# [WHAT IS NEEDED]
Copy each line of the following data that contains "json".

# [RECORDS FOR THE EXERCISE]
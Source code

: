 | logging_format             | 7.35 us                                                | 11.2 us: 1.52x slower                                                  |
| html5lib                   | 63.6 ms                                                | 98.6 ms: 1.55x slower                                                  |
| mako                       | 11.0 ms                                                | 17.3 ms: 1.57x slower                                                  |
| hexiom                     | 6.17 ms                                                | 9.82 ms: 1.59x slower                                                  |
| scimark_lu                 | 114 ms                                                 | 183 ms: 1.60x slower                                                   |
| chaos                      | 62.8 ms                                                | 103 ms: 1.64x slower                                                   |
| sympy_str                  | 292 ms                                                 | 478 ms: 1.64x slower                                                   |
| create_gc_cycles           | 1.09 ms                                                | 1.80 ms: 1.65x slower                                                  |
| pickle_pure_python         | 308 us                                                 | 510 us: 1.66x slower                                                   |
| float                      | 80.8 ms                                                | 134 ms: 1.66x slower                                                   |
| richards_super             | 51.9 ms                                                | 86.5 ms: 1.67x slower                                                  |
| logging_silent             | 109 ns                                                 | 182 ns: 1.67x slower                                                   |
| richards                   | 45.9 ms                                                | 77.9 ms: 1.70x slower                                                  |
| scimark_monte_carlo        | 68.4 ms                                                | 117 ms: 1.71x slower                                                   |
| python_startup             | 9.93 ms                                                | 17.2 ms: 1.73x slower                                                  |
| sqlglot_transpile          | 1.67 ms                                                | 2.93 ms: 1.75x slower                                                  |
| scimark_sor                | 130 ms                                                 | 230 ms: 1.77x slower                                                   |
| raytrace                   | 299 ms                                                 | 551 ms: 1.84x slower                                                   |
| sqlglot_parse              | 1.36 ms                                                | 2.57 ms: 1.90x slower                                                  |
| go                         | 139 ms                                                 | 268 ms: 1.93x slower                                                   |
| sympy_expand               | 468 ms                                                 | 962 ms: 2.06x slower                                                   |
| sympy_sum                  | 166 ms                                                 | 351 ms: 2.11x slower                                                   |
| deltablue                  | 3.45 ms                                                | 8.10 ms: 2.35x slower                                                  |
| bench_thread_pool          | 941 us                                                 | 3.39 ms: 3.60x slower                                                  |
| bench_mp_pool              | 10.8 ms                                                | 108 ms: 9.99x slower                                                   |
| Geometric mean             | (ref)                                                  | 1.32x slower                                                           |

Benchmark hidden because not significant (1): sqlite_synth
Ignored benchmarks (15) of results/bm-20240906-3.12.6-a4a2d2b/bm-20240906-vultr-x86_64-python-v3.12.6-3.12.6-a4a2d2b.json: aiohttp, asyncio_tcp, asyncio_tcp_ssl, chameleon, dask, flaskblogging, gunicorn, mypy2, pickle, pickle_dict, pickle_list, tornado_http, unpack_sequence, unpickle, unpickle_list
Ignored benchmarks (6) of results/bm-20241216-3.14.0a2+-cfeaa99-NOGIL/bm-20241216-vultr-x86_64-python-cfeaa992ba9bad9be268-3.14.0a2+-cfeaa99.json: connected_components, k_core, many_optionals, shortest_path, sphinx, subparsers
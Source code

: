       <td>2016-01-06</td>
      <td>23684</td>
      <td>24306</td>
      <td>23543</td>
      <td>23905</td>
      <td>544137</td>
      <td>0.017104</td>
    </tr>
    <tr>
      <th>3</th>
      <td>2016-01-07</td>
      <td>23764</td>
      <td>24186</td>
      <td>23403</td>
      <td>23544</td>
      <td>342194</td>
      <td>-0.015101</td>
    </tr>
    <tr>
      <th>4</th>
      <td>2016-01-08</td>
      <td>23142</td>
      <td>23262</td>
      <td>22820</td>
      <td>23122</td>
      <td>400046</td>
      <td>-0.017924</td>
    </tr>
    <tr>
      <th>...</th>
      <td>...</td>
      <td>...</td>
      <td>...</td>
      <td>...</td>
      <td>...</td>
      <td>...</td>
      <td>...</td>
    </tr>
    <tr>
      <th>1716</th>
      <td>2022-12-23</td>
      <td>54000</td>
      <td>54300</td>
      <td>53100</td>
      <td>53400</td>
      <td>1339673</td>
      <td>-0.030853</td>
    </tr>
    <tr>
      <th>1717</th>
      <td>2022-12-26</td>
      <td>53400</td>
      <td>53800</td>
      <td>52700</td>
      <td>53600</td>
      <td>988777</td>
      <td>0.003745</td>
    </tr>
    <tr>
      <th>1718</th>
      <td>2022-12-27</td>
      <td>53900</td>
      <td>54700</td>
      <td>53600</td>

# [WRITTEN REPLY]
Ignored benchmarks (15) of results/bm-20240906-3.12.6-a4a2d2b/bm-20240906-vultr-x86_64-python-v3.12.6-3.12.6-a4a2d2b.json: aiohttp, asyncio_tcp, asyncio_tcp_ssl, chameleon, dask, flaskblogging, gunicorn, mypy2, pickle, pickle_dict, pickle_list, tornado_http, unpack_sequence, unpickle, unpickle_list
Ignored benchmarks (6) of results/bm-20241216-3.14.0a2+-cfeaa99-NOGIL/bm-20241216-vultr-x86_64-python-cfeaa992ba9bad9be268-3.14.0a2+-cfeaa99.json: connected_components, k_core, many_optionals, shortest_path, sphinx, subparsers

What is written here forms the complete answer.